Exercise objective:
Filter the listing so that only lines with the word "така" remain.

================

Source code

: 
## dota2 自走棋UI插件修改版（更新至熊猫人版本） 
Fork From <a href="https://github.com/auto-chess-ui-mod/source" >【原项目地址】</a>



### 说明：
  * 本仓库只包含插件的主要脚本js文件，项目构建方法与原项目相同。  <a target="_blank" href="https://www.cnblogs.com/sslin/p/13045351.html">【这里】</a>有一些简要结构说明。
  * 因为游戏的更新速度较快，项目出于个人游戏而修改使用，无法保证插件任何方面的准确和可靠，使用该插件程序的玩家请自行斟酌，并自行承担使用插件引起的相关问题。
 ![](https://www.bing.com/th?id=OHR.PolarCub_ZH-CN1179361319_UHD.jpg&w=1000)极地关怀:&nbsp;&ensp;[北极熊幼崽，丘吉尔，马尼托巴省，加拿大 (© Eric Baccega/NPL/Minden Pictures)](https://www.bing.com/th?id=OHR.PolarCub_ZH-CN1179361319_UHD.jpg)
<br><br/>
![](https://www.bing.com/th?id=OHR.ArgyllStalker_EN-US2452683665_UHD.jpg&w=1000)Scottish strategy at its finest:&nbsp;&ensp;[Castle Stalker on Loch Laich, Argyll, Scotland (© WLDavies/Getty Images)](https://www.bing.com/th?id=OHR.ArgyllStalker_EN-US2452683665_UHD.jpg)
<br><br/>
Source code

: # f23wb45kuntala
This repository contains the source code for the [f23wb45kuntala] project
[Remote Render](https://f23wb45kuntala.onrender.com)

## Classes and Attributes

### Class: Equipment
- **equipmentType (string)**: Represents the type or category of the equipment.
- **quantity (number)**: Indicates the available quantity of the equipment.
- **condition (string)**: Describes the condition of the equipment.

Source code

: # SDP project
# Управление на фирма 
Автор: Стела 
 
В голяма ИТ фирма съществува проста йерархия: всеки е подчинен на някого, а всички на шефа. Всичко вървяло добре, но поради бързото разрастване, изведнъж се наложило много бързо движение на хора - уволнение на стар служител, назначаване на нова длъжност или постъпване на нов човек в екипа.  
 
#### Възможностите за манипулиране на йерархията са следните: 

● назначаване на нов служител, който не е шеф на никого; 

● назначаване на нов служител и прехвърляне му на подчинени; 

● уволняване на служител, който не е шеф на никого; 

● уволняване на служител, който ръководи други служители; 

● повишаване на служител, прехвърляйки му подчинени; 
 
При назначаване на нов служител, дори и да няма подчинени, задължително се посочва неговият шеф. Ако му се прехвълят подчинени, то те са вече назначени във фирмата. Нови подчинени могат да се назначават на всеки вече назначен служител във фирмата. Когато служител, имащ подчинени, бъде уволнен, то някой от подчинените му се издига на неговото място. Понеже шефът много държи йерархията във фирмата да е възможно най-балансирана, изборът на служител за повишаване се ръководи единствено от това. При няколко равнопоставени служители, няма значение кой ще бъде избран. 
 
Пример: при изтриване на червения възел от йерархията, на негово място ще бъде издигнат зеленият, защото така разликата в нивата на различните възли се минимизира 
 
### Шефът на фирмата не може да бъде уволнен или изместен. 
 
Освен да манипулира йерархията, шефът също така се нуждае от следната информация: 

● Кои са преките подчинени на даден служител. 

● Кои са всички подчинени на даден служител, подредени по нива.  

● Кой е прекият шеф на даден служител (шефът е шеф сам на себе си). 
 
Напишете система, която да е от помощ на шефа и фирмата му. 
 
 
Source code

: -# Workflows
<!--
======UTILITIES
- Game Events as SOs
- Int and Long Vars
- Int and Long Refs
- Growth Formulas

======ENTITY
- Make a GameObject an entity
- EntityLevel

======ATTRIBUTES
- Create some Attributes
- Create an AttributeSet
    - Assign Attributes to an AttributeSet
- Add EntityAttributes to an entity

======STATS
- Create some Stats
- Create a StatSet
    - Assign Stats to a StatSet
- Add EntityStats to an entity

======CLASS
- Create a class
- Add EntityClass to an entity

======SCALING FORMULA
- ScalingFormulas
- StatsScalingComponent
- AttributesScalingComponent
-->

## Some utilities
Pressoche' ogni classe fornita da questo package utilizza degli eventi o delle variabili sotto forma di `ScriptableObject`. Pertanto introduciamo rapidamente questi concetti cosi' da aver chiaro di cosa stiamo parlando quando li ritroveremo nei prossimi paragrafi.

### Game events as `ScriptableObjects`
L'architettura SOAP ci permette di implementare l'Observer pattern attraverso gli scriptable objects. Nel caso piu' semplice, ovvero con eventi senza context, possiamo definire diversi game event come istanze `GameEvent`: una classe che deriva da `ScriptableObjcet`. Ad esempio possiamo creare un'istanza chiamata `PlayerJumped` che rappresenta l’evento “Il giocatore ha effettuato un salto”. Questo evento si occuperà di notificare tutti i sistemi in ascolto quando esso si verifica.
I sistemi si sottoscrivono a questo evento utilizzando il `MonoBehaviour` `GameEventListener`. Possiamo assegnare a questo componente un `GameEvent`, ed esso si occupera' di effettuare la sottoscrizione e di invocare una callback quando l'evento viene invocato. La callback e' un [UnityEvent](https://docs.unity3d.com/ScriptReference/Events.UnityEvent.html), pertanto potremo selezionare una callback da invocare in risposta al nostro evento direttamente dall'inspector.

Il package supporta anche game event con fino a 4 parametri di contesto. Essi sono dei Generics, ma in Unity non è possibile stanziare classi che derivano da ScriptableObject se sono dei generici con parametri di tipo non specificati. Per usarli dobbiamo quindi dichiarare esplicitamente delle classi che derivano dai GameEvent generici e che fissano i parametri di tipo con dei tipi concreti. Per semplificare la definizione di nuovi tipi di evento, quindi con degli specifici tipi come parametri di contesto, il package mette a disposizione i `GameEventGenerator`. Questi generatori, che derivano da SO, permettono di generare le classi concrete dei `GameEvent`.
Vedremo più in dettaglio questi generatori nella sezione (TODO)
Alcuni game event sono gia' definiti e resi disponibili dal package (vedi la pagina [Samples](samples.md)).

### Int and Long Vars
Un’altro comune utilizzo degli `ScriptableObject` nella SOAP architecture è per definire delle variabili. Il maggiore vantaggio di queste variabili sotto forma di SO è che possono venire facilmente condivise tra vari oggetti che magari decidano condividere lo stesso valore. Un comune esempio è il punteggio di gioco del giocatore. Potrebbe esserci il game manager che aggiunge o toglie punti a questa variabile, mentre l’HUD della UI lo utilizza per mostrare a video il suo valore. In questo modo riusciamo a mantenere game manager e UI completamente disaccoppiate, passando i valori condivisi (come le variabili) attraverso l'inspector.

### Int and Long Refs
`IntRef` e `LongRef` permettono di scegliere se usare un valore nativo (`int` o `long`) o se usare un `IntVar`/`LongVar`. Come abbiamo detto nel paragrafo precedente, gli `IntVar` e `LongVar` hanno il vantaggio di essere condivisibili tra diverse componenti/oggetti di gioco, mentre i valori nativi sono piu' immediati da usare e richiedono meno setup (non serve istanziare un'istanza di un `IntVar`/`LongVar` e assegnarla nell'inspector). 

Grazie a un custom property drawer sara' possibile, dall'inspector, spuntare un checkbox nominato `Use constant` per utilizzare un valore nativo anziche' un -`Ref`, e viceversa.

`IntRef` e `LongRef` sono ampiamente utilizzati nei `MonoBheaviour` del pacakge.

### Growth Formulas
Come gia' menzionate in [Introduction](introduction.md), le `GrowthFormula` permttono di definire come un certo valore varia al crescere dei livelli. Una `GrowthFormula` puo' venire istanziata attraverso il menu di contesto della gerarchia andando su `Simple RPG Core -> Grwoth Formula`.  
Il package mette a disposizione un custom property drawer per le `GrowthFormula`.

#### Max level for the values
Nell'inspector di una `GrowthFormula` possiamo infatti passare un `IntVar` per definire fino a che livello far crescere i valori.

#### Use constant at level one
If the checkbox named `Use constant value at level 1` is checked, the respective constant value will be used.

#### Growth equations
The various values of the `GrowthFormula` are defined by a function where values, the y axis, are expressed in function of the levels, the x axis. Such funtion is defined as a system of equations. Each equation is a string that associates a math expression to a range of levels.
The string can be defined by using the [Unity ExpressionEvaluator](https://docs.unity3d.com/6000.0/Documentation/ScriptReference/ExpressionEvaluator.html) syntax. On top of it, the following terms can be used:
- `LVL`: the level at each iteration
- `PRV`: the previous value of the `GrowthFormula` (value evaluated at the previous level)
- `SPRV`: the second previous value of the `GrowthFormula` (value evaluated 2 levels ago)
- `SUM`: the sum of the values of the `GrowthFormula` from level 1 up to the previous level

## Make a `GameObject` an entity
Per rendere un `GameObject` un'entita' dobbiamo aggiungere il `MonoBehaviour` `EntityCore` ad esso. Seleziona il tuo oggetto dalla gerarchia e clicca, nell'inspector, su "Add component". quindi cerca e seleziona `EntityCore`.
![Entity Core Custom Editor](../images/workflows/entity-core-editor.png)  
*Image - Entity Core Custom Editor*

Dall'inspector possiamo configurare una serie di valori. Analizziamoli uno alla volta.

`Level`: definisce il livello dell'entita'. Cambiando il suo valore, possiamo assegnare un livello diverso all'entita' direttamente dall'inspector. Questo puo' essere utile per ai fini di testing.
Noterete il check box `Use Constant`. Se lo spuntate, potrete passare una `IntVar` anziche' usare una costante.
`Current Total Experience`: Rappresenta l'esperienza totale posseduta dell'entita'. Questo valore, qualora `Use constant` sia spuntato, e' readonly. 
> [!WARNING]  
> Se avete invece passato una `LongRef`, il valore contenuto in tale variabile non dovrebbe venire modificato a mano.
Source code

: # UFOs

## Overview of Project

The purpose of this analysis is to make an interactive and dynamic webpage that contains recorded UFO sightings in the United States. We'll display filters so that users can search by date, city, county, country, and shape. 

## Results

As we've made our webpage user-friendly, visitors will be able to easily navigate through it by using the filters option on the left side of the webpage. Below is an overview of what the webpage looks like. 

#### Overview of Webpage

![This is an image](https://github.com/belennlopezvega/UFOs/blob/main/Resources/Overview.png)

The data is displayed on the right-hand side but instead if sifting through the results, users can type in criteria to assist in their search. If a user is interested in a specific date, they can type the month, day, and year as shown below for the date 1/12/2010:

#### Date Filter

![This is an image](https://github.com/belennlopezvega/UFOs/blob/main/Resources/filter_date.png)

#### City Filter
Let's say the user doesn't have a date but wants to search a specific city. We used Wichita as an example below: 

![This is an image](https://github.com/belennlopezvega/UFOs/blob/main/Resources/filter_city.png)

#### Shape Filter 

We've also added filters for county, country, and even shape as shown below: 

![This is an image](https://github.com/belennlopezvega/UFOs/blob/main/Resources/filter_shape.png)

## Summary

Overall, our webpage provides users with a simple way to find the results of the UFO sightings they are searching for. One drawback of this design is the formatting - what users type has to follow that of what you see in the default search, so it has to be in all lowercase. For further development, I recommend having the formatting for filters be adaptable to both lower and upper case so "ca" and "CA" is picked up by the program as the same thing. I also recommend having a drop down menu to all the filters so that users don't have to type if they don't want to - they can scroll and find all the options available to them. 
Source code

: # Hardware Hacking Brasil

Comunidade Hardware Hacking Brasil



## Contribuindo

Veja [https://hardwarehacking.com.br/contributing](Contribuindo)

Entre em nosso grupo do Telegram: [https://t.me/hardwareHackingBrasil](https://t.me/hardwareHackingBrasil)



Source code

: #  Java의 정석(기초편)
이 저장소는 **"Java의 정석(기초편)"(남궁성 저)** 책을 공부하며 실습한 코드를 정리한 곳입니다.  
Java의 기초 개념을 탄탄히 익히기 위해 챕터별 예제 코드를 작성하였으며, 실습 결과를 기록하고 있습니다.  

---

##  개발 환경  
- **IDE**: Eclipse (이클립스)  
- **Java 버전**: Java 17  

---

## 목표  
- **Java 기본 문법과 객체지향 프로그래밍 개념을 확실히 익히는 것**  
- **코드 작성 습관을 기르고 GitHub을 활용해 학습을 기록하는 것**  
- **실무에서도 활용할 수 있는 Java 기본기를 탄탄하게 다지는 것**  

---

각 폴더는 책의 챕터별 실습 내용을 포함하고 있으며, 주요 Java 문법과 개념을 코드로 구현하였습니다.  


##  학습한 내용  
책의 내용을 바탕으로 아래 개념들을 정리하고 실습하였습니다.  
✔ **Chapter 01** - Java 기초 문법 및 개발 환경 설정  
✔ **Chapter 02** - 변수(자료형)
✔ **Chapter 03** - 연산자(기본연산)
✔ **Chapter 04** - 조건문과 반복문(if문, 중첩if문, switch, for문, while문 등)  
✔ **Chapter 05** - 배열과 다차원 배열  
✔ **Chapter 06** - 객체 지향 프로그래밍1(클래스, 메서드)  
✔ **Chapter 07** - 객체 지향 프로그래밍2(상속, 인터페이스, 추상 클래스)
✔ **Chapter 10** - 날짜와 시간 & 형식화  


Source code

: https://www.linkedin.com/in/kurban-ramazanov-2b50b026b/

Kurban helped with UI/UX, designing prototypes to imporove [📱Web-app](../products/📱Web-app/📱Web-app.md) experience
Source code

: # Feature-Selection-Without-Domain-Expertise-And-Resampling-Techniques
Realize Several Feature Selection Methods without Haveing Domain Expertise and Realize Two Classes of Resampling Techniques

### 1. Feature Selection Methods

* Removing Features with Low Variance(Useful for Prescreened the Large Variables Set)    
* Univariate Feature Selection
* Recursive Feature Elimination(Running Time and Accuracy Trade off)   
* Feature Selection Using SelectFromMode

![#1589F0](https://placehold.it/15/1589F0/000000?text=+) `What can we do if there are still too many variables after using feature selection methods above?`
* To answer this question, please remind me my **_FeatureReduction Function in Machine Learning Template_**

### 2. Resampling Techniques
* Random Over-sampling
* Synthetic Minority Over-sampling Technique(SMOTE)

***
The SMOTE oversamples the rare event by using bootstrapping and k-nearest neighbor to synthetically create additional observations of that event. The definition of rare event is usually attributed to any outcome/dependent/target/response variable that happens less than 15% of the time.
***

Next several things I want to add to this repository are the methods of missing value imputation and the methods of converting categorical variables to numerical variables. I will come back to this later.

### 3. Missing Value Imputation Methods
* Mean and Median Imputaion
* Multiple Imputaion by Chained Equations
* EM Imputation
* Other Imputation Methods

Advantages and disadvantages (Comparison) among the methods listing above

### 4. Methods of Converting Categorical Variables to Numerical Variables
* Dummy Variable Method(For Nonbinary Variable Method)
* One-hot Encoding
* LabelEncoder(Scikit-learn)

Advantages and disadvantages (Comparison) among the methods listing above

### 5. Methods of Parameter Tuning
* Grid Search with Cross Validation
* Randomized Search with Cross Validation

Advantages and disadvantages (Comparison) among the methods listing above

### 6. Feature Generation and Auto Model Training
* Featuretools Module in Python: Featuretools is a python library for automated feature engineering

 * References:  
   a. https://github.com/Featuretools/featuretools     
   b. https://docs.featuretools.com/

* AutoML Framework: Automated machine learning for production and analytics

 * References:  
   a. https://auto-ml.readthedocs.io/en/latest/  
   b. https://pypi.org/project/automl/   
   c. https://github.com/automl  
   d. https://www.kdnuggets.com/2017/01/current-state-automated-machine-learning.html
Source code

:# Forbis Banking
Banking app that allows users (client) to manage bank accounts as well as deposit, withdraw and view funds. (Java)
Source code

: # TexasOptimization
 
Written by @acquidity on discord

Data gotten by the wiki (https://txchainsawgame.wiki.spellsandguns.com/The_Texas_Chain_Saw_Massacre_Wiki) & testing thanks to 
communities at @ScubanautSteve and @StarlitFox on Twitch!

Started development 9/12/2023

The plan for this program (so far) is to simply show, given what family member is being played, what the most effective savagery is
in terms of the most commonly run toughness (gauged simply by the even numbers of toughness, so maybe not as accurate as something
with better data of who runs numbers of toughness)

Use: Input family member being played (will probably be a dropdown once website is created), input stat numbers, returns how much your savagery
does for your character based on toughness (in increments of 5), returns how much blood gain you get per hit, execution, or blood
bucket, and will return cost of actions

================

Your solution:
Пример: при изтриване на червения възел от йерархията, на негово място ще бъде издигнат зеленият, защото така разликата в нивата на различните възли се минимизира 
Освен да манипулира йерархията, шефът също така се нуждае от следната информация: 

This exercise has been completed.